══ DATA TO USE ══

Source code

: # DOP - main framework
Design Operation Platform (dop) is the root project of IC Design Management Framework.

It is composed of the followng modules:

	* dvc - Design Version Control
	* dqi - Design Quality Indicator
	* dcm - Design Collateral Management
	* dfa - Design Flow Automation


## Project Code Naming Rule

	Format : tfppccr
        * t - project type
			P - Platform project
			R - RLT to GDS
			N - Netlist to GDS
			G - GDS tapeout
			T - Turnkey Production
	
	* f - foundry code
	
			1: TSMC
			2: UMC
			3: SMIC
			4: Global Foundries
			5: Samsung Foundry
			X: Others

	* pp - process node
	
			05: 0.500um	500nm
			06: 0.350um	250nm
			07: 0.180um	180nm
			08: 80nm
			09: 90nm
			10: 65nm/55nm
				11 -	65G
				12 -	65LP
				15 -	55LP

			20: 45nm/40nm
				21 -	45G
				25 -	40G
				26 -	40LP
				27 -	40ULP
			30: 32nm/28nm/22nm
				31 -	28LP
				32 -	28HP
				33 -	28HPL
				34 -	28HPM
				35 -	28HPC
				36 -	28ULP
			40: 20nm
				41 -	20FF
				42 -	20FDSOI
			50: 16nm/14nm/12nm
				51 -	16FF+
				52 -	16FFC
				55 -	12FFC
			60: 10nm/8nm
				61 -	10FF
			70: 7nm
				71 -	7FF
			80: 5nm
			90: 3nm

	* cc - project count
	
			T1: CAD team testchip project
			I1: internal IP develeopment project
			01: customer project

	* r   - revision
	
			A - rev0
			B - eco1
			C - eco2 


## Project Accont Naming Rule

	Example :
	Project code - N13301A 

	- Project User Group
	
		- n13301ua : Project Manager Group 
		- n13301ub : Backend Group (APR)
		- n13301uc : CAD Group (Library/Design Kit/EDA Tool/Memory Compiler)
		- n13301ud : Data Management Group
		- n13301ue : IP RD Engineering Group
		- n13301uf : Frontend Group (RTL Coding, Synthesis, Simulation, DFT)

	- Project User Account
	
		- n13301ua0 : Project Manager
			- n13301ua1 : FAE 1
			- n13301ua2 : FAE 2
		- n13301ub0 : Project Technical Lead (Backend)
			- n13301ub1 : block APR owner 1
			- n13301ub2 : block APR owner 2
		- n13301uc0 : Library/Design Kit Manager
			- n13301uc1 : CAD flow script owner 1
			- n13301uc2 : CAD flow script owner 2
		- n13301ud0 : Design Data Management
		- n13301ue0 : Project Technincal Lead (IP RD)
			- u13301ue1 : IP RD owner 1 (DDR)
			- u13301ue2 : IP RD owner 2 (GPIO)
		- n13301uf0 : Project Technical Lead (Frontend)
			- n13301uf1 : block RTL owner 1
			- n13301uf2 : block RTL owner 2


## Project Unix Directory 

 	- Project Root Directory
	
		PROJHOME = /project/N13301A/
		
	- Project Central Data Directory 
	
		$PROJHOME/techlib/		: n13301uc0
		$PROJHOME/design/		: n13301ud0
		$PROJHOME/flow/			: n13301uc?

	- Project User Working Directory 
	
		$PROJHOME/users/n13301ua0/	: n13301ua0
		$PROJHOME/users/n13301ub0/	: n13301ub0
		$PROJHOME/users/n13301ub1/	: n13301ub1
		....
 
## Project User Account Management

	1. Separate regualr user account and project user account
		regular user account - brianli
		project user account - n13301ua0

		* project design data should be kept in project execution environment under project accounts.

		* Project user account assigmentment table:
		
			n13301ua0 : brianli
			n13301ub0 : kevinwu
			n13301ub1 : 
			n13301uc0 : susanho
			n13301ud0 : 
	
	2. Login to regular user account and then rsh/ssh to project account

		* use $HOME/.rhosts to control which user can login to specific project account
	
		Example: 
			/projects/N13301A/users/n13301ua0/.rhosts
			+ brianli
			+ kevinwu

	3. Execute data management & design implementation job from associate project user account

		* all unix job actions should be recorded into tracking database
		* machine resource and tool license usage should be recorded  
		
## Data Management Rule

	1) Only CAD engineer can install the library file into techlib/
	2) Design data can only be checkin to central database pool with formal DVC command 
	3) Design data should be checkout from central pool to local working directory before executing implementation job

═══

> [WORK TO COMPLETE] The records above should be returned exactly.

> [OUTPUT OF THE TASK]
Source code

: # DOP - main framework
Design Operation Platform (dop) is the root project of IC Design Management Framework.

It is composed of the followng modules:

	* dvc - Design Version Control
	* dqi - Design Quality Indicator
	* dcm - Design Collateral Management
	* dfa - Design Flow Automation


## Project Code Naming Rule

	Format : tfppccr
        * t - project type
			P - Platform project
			R - RLT to GDS
			N - Netlist to GDS
			G - GDS tapeout
			T - Turnkey Production
	
	* f - foundry code
	
			1: TSMC
			2: UMC
			3: SMIC
			4: Global Foundries
			5: Samsung Foundry
			X: Others

	* pp - process node
	
			05: 0.500um	500nm
			06: 0.350um	250nm
			07: 0.180um	180nm
			08: 80nm
			09: 90nm
			10: 65nm/55nm
				11 -	65G
				12 -	65LP
				15 -	55LP

			20: 45nm/40nm
				21 -	45G
				25 -	40G
				26 -	40LP
				27 -	40ULP
			30: 32nm/28nm/22nm
				31 -	28LP
				32 -	28HP
				33 -	28HPL
				34 -	28HPM
				35 -	28HPC
				36 -	28ULP
			40: 20nm
				41 -	20FF
				42 -	20FDSOI
			50: 16nm/14nm/12nm
				51 -	16FF+
				52 -	16FFC
				55 -	12FFC
			60: 10nm/8nm
				61 -	10FF
			70: 7nm
				71 -	7FF
			80: 5nm
			90: 3nm

	* cc - project count
	
			T1: CAD team testchip project
			I1: internal IP develeopment project
			01: customer project

	* r   - revision
	
			A - rev0
			B - eco1
			C - eco2 


## Project Accont Naming Rule

	Example :
	Project code - N13301A 

	- Project User Group
	
		- n13301ua : Project Manager Group 
		- n13301ub : Backend Group (APR)
		- n13301uc : CAD Group (Library/Design Kit/EDA Tool/Memory Compiler)
		- n13301ud : Data Management Group
		- n13301ue : IP RD Engineering Group
		- n13301uf : Frontend Group (RTL Coding, Synthesis, Simulation, DFT)

	- Project User Account
	
		- n13301ua0 : Project Manager
			- n13301ua1 : FAE 1
			- n13301ua2 : FAE 2
		- n13301ub0 : Project Technical Lead (Backend)
			- n13301ub1 : block APR owner 1
			- n13301ub2 : block APR owner 2
		- n13301uc0 : Library/Design Kit Manager
			- n13301uc1 : CAD flow script owner 1
			- n13301uc2 : CAD flow script owner 2
		- n13301ud0 : Design Data Management
		- n13301ue0 : Project Technincal Lead (IP RD)
			- u13301ue1 : IP RD owner 1 (DDR)
			- u13301ue2 : IP RD owner 2 (GPIO)
		- n13301uf0 : Project Technical Lead (Frontend)
			- n13301uf1 : block RTL owner 1
			- n13301uf2 : block RTL owner 2


## Project Unix Directory 

 	- Project Root Directory
	
		PROJHOME = /project/N13301A/
		
	- Project Central Data Directory 
	
		$PROJHOME/techlib/		: n13301uc0
		$PROJHOME/design/		: n13301ud0
		$PROJHOME/flow/			: n13301uc?

	- Project User Working Directory 
	
		$PROJHOME/users/n13301ua0/	: n13301ua0
		$PROJHOME/users/n13301ub0/	: n13301ub0
		$PROJHOME/users/n13301ub1/	: n13301ub1
		....
 
## Project User Account Management

	1. Separate regualr user account and project user account
		regular user account - brianli
		project user account - n13301ua0

		* project design data should be kept in project execution environment under project accounts.

		* Project user account assigmentment table:
		
			n13301ua0 : brianli
			n13301ub0 : kevinwu
			n13301ub1 : 
			n13301uc0 : susanho
			n13301ud0 : 
	
	2. Login to regular user account and then rsh/ssh to project account

		* use $HOME/.rhosts to control which user can login to specific project account
	
		Example: 
			/projects/N13301A/users/n13301ua0/.rhosts
			+ brianli
			+ kevinwu

	3. Execute data management & design implementation job from associate project user account

		* all unix job actions should be recorded into tracking database
		* machine resource and tool license usage should be recorded  
		
## Data Management Rule

	1) Only CAD engineer can install the library file into techlib/
	2) Design data can only be checkin to central database pool with formal DVC command 
	3) Design data should be checkout from central pool to local working directory before executing implementation job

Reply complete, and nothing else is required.